International institutions and financial market analysts, including the IMF, World Bank and S&P Global, use a range of indicators to assess vulnerability to these risks.
- External position—what is the external debt and reserves position? Is the current account in deficit and how far has the currency deviated from its long-term average?
- Domestic position—how leveraged is the private and public sector?
- Economic stability—what is the growth and inflation outlook? How reliant is the country on commodity exports, given the volatility in global commodity prices?
- Policy effectiveness—how effective is the regulatory environment and how severe are political risks?
- Market implied ratings—what do market risk premiums on foreign currency denominated bonds imply about market risk appetite?
According to these measures, many of Australia’s major EM export markets—such as Indonesia, Philippines, Thailand, Vietnam and Malaysia—are well placed (Table), benefiting from relatively robust domestic consumption and a competitive manufacturing export base. Global supply chains are unlikely to shift away from these economies, which supports external stability, foreign investment, and broader financial stability, amid moderate debt burdens. Rising incomes, favourable demographics and business-friendly reforms help reduce vulnerabilities in many of these economies.
China and India also remain above the EM median.
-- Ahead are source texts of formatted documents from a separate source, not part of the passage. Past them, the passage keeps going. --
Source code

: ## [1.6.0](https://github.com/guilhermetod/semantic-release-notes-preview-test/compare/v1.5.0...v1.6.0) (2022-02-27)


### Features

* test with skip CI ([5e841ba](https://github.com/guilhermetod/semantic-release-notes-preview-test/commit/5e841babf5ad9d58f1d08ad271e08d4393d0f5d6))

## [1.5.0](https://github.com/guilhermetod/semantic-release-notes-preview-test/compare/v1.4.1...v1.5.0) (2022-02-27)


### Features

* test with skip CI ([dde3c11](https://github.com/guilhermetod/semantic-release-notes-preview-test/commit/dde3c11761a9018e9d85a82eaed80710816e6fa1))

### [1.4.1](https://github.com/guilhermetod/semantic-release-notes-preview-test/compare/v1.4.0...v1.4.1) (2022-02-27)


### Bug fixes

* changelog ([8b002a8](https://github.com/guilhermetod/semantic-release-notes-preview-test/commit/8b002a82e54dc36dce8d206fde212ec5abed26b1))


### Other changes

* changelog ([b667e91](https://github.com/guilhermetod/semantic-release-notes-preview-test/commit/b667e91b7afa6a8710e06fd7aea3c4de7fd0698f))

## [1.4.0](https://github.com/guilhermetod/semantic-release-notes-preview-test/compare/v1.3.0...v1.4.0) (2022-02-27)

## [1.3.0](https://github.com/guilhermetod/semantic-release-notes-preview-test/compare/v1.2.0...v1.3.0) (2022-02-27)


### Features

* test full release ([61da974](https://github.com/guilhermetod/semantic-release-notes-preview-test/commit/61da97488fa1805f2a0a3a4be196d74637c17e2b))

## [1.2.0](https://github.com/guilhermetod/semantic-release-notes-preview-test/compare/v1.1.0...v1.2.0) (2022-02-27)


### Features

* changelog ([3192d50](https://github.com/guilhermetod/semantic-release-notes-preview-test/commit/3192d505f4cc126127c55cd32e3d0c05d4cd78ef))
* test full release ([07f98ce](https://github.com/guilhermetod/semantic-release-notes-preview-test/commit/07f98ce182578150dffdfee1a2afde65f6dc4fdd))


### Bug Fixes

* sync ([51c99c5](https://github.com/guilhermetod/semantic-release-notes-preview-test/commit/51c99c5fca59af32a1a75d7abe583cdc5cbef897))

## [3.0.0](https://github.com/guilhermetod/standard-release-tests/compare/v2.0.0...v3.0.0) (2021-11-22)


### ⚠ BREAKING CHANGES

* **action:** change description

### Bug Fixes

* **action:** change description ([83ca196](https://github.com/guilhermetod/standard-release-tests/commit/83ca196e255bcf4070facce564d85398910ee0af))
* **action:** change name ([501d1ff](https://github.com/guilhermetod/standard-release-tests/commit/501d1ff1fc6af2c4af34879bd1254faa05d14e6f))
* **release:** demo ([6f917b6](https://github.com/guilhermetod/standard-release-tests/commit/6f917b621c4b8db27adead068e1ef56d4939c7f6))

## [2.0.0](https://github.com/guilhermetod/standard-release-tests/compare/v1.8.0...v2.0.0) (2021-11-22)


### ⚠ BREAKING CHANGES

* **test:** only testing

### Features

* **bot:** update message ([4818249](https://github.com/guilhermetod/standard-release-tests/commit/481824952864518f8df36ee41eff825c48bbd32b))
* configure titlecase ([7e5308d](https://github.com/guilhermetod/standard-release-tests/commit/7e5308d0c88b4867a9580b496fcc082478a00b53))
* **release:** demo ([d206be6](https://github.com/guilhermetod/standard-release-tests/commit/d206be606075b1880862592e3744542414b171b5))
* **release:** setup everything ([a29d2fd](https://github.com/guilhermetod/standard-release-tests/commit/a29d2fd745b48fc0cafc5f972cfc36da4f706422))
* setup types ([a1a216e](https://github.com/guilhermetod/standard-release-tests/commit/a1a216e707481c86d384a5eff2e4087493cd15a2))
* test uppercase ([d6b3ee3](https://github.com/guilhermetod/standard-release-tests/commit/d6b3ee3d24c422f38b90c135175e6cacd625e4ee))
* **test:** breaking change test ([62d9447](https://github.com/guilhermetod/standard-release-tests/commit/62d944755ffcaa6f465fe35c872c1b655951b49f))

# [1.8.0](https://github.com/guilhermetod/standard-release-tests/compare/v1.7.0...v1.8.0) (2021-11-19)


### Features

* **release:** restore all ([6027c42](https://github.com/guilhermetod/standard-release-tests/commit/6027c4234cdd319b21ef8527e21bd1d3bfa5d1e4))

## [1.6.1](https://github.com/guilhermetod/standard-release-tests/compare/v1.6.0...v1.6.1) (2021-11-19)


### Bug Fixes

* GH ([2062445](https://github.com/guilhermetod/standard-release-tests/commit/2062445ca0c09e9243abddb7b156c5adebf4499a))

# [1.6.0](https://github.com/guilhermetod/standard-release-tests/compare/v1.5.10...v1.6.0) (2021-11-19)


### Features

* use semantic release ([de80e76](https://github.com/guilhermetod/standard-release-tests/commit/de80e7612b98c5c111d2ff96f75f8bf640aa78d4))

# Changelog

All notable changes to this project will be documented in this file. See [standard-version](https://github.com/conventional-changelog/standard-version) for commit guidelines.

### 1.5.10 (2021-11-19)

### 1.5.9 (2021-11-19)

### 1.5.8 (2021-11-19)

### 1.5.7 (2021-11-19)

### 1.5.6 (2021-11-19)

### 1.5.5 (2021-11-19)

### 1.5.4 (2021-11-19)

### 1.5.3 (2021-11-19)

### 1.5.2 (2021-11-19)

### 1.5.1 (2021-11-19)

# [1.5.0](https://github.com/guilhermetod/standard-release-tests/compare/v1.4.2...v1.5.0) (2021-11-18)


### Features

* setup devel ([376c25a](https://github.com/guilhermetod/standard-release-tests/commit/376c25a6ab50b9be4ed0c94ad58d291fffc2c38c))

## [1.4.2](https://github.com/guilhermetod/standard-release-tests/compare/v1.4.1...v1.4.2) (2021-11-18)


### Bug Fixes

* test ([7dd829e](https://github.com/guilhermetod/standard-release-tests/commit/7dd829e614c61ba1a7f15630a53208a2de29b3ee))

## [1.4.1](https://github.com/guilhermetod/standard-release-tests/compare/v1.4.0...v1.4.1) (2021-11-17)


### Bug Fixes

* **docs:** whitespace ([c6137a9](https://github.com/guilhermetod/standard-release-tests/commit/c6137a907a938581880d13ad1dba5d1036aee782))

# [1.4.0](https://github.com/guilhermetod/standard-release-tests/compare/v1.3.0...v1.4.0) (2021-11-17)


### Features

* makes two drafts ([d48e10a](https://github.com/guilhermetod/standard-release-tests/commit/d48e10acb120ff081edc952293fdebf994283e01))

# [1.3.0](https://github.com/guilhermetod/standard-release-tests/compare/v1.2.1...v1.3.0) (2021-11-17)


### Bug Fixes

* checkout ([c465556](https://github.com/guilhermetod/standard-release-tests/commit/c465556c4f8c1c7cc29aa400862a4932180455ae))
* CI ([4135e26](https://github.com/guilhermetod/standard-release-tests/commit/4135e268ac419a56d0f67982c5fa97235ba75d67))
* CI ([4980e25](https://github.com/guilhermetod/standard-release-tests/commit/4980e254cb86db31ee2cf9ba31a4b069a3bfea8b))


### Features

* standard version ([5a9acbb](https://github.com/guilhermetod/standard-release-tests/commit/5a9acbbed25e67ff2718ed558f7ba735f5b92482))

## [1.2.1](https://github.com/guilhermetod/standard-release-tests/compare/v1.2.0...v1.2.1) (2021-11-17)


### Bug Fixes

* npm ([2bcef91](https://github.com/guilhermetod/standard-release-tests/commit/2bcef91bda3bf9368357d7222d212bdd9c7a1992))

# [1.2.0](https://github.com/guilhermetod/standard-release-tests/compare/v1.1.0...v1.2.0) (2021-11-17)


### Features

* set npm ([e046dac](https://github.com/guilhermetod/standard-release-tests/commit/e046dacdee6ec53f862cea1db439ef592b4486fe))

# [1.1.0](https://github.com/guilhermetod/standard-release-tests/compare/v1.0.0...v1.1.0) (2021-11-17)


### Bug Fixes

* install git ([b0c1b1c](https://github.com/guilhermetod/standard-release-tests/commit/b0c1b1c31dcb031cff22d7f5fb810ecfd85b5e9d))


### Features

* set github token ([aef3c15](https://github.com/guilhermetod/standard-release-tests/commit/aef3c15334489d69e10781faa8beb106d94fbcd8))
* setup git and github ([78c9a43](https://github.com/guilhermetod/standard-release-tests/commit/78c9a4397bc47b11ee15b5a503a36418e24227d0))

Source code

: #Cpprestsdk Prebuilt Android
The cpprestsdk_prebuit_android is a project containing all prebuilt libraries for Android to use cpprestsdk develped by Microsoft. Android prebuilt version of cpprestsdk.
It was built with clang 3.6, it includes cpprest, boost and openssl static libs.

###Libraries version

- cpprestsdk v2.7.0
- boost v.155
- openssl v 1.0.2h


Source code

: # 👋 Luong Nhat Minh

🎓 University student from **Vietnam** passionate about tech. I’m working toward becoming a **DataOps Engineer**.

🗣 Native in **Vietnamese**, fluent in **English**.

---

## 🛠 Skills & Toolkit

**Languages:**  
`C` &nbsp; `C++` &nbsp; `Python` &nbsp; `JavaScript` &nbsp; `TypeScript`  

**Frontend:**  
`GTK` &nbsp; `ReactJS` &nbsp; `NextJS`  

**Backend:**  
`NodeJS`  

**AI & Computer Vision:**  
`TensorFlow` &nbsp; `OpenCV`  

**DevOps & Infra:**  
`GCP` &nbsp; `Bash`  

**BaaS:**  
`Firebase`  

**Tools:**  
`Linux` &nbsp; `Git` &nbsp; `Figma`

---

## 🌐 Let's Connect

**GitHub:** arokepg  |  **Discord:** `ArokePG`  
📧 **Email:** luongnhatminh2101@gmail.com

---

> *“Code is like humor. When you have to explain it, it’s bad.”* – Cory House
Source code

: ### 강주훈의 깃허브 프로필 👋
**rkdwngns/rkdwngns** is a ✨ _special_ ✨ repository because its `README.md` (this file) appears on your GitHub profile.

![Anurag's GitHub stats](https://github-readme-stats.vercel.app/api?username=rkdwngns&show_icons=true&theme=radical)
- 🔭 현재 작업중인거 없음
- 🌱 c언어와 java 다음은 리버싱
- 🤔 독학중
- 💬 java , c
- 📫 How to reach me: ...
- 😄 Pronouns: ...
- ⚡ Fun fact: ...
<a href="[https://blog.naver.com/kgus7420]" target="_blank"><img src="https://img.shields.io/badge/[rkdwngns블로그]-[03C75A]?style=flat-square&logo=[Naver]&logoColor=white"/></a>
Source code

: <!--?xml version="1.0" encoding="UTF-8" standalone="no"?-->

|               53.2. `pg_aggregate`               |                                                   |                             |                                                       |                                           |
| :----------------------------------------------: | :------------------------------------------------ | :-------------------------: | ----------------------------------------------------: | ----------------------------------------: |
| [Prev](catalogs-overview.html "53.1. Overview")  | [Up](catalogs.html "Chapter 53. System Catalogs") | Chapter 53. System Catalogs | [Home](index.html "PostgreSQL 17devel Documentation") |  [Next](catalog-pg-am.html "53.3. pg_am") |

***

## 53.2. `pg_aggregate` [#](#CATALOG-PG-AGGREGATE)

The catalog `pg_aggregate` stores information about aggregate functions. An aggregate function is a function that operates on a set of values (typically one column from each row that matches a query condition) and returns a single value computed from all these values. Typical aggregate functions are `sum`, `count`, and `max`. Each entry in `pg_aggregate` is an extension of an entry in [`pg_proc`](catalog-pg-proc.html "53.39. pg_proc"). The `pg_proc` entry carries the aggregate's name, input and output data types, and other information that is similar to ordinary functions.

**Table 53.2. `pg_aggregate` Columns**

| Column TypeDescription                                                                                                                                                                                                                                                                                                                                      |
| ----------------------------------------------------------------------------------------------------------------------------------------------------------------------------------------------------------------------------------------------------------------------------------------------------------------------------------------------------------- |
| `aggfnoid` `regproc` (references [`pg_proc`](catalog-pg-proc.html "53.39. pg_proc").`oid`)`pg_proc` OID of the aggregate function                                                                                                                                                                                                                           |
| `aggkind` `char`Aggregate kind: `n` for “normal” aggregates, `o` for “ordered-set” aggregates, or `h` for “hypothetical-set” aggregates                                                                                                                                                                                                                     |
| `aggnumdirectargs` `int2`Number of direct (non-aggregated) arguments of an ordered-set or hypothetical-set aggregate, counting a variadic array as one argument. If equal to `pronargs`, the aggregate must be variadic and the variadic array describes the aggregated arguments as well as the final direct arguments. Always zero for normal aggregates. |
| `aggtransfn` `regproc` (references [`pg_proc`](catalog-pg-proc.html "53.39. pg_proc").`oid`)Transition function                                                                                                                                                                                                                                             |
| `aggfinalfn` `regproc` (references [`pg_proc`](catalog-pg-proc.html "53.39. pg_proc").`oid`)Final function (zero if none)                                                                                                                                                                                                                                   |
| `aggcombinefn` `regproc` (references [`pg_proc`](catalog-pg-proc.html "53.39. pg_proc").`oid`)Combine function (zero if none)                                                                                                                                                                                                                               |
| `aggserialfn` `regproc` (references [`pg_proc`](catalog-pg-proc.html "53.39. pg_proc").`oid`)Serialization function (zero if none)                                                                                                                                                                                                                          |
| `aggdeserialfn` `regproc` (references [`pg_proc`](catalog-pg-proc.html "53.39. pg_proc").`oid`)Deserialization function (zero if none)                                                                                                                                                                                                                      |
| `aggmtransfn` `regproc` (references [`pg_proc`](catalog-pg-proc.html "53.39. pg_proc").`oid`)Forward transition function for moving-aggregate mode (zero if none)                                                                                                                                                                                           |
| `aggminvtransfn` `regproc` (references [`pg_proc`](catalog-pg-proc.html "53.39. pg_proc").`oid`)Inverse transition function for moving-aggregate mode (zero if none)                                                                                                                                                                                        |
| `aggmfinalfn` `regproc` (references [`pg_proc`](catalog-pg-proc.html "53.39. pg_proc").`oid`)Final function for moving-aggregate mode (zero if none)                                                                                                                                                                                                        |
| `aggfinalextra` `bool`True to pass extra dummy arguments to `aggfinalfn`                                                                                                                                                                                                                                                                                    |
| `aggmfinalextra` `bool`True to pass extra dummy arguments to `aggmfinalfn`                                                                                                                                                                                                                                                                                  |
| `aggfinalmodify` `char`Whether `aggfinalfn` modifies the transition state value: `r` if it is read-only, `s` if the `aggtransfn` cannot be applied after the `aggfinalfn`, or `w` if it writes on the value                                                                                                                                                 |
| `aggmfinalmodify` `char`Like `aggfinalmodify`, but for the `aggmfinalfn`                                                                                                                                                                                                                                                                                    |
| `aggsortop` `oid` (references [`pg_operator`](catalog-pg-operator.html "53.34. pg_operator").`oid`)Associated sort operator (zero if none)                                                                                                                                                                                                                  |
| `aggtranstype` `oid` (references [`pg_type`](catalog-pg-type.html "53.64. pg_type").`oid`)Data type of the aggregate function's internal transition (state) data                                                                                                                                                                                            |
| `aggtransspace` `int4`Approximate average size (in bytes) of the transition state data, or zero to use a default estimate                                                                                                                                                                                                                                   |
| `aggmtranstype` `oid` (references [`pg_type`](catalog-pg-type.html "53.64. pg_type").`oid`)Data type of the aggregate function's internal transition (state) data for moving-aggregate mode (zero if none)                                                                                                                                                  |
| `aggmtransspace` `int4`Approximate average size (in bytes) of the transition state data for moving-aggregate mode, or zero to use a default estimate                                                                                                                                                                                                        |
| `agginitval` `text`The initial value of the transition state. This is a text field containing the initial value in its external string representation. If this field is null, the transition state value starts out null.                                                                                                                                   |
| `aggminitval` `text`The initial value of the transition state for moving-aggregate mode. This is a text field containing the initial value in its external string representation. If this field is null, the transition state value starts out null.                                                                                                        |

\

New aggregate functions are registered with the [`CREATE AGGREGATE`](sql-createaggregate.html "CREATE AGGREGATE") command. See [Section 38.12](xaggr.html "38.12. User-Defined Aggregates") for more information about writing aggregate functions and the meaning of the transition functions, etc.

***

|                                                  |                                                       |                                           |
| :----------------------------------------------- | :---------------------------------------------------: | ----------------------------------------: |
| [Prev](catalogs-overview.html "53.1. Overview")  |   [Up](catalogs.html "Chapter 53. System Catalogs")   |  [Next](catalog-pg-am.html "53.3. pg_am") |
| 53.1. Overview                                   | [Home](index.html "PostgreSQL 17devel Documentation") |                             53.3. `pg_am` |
While China and India have been subject to large US tariff increases, both economies are less reliant on US goods demand than Asian peers. India is expected to remain the world’s fastest growing major economy—supported by policy easing, service sector expansion and infrastructure development—while solid reserve buffers bolster resilience to external shocks. This is balanced against India’s high public debt and low revenue generation, a weak but improving financial sector and lagging structural issues. China’s continued, albeit slowing, economic growth is supported by incremental policy stimulus. However, the struggling property market, weak consumer confidence, ongoing deflation, overcapacity and geopolitical tensions are raising economic vulnerabilities.
Other major export markets sit below the EM median. For instance, while PNG is making strong progress on reforms under its IMF program, economic vulnerabilities remain high and downside risks include volatile commodity prices, natural disasters and political and social instability. Meanwhile, Pakistan and Bangladesh are gradually recovering from political instability that dented public and external finances, prompting the IMF to agree packages to shore up economic and financial stability.